一体何だと言うのか。苛立ちの傍ら雲雀の頭は状況整理に働く。骸に心寄せるM・Mは、骸とルイのどうも特殊らしき仲が気に食わず元々ルイを敵視していた。そしてそのルイがボンゴレの雇われドクターとして骸と一つ屋根の下に滞在しているのを知り堪らず怒鳴り込んで来たと。概ねそんな所か。
ギラギラ怒りに燃える瞳でルイを睨み付けるM・M。
「こっちこそあんたの姿見てたら寒気がするわよ。ねぇ、あんた鏡見た事ある?」
ぴくり。表情一つ変えず応酬していたルイの顔が強張るもM・Mの口撃は止まらない。
「親切で教えてあげるけどあんたのその肌気色悪いのよ!ちょっと綺麗な顔してるからって欠陥女が調子乗ってんじゃ─」
「M・M!」
此処で漸く骸が鋭い怒気を発し、二人の女の間に割って入った。

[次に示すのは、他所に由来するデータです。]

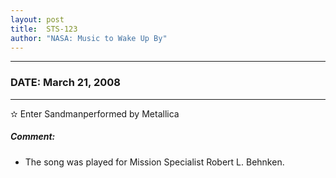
 ```yaml
---
layout: post
title:  STS-123
author: "NASA: Music to Wake Up By"
---
```


----
### DATE: March 21, 2008
----
✫ Enter Sandmanperformed by Metallica

##### Comment:
* The song was played for Mission Specialist Robert L. Behnken.
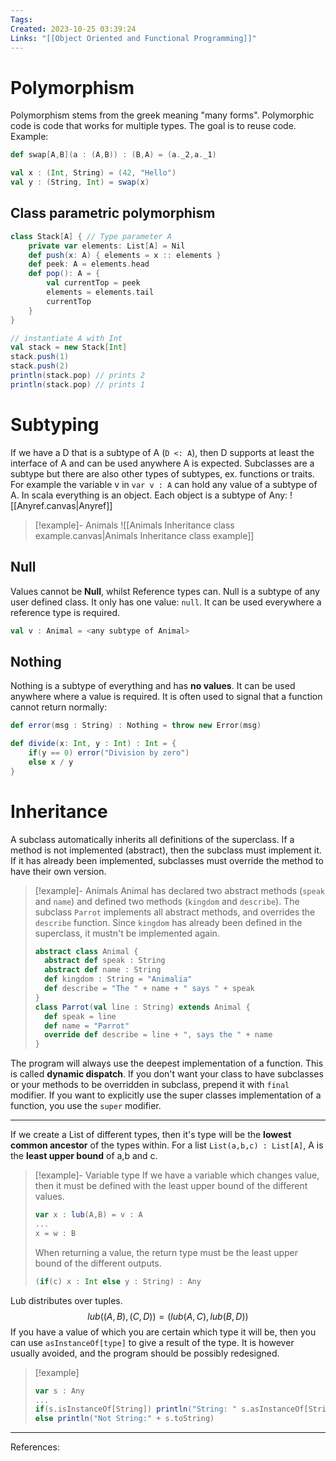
 ```yaml
---
Tags: 
Created: 2023-10-25 03:39:24
Links: "[[Object Oriented and Functional Programming]]"
---
```

# Polymorphism
Polymorphism stems from the greek meaning "many forms". Polymorphic code is code that works for multiple types. The goal is to reuse code. Example:
```scala
def swap[A,B](a : (A,B)) : (B,A) = (a._2,a._1)

val x : (Int, String) = (42, "Hello")
val y : (String, Int) = swap(x)
```
## Class parametric polymorphism
```scala
class Stack[A] { // Type parameter A 
	private var elements: List[A] = Nil  
	def push(x: A) { elements = x :: elements } 
	def peek: A = elements.head  
	def pop(): A = {
		val currentTop = peek 
		elements = elements.tail 
		currentTop
	} 
}
```
```scala
// instantiate A with Int
val stack = new Stack[Int] 
stack.push(1)  
stack.push(2) 
println(stack.pop) // prints 2 
println(stack.pop) // prints 1
```
# Subtyping
If we have a D that is a subtype of A (`D <: A`), then D supports at least the interface of A and can be used anywhere A is expected. Subclasses are a subtype but there are also other types of subtypes, ex. functions or traits.
For example the variable v in `var v : A` can hold any value of a subtype of A.
In scala everything is an object. Each object is a subtype of Any:
![[Anyref.canvas|Anyref]]
> [!example]- Animals
> ![[Animals Inheritance class example.canvas|Animals Inheritance class example]]

## Null
Values cannot be **Null**, whilst Reference types can.
Null is a subtype of any user defined class. It only has one value: `null`. It can be used everywhere a reference type is required.
```scala
val v : Animal = <any subtype of Animal>
```
## Nothing
Nothing is a subtype of everything and has **no values**. It can be used anywhere where a value is required. It is often used to signal that a function cannot return normally:
```scala
def error(msg : String) : Nothing = throw new Error(msg)

def divide(x: Int, y : Int) : Int = {
	if(y == 0) error("Division by zero")
	else x / y
}
```
# Inheritance
A subclass automatically inherits all definitions of the superclass. If a method is not implemented (abstract), then the subclass must implement it. If it has already been implemented, subclasses must override the method to have their own version.
> [!example]- Animals
> Animal has declared two abstract methods (`speak` and `name`) and defined two methods (`kingdom` and `describe`).
> The subclass `Parrot` implements all abstract methods, and overrides the `describe` function. Since `kingdom` has already been defined in the superclass, it mustn't be implemented again.
> ```scala
> abstract class Animal {
> 	abstract def speak : String
> 	abstract def name : String
> 	def kingdom : String = "Animalia"
> 	def describe = "The " + name + " says " + speak
> }
> class Parrot(val line : String) extends Animal {
> 	def speak = line
> 	def name = "Parrot"
> 	override def describe = line + ", says the " + name
> }
> ```

The program will always use the deepest implementation of a function. This is called **dynamic dispatch**.
If you don't want your class to have subclasses or your methods to be overridden in subclass, prepend it with `final` modifier.
If you want to explicitly use the super classes implementation of a function, you use the `super` modifier.

___
If we create a List of different types, then it's type will be the **lowest common ancestor** of the types within. For a list `List(a,b,c) : List[A]`, A is the **least upper bound** of a,b and c.
> [!example]- Variable type
> If we have a variable which changes value, then it must be defined with the least upper bound of the different values.
> ```scala
> var x : lub(A,B) = v : A
> ...
> x = w : B
> ```
> When returning a value, the return type must be the least upper bound of the different outputs.
> ```scala
> (if(c) x : Int else y : String) : Any
> ```

Lub distributes over tuples. $$lub((A,B),(C,D))= (lub(A,C),lub(B,D))$$
If you have a value of which you are certain which type it will be, then you can use `asInstanceOf[type]` to give a result of the type. It is however usually avoided, and the program should be possibly redesigned.

> [!example]
> ```scala
> var s : Any
> ...
> if(s.isInstanceOf[String]) println("String: " s.asInstanceOf[String])
> else println("Not String:" + s.toString)
> ```


---
References:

ルイを庇うように前に立ちM・Mと向き合う。たじろぐ彼女に低い声でゆっくりと諭すように。
「…分かりますね?」
その目には怒りだけでは無く、薄っすらと哀しみも見て取れる。この男がこの様な顔も出来る事を初めて知った雲雀は少々面喰らった。
「……」
M・Mが悔しそうに床を睨み唇を噛んでいると、不意にルイが骸の陰から抜け出て来た。ルイ、呼び掛ける骸には応えずスタスタ足早に雲雀目掛けて歩いて来る。俯いていて表情は伺えない。
「どうし─」
突然雲雀の腕に自分の腕を絡めグイッと引くと、そのまま出口に向かって一直線。何なんだ。良く分からぬが、漂う香にまあ良いかと引き摺られるように部屋を後にした。